Saved entries:
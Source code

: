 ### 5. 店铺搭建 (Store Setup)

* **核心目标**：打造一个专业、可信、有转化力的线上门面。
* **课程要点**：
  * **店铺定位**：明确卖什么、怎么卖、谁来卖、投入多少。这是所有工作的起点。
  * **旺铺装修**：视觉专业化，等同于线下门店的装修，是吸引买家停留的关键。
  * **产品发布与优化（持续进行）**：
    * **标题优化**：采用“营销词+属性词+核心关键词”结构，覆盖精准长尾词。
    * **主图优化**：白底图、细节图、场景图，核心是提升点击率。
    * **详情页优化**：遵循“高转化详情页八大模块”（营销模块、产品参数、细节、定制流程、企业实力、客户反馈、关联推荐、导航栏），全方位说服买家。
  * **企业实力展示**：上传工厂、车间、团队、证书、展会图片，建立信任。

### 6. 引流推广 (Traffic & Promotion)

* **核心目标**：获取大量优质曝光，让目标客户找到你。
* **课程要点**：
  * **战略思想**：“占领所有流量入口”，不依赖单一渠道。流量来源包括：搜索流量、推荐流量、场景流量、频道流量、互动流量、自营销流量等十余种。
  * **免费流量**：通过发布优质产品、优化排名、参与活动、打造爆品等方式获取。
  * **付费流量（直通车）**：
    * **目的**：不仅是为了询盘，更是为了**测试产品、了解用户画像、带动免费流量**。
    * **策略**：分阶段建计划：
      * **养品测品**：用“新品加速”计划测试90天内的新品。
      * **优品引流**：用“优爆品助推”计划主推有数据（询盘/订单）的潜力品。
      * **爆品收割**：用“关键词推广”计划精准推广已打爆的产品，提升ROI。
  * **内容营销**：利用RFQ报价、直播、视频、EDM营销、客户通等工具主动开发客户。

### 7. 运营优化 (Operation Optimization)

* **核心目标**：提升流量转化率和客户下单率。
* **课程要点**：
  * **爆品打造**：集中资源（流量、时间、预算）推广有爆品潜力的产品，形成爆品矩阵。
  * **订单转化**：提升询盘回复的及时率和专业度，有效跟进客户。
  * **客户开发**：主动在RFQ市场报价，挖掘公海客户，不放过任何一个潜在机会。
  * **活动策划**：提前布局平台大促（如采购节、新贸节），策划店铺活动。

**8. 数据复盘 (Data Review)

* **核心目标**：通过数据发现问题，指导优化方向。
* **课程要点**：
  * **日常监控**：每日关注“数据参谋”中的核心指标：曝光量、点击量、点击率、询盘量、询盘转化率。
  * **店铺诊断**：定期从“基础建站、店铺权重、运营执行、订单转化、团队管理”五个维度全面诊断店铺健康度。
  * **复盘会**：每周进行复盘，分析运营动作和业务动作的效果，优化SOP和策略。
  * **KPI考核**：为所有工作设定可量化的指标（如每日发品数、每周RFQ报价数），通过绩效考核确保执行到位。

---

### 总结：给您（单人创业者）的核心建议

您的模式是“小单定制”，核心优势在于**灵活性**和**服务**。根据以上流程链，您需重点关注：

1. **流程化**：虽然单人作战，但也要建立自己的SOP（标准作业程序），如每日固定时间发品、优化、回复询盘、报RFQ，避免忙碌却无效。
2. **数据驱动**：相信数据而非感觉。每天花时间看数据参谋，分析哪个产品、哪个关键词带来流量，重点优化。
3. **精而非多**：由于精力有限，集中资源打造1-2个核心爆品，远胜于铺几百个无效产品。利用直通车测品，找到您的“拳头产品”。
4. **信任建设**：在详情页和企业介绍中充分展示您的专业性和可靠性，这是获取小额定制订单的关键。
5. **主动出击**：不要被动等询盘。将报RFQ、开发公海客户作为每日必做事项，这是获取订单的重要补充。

[WHAT IS BEING ASKED] In the entries above, find each line with the word "核心目标" and return it.

[ANSWER BOX]
* **核心目标**：打造一个专业、可信、有转化力的线上门面。
* **核心目标**：获取大量优质曝光，让目标客户找到你。
* **核心目标**：提升流量转化率和客户下单率。
* **核心目标**：通过数据发现问题，指导优化方向。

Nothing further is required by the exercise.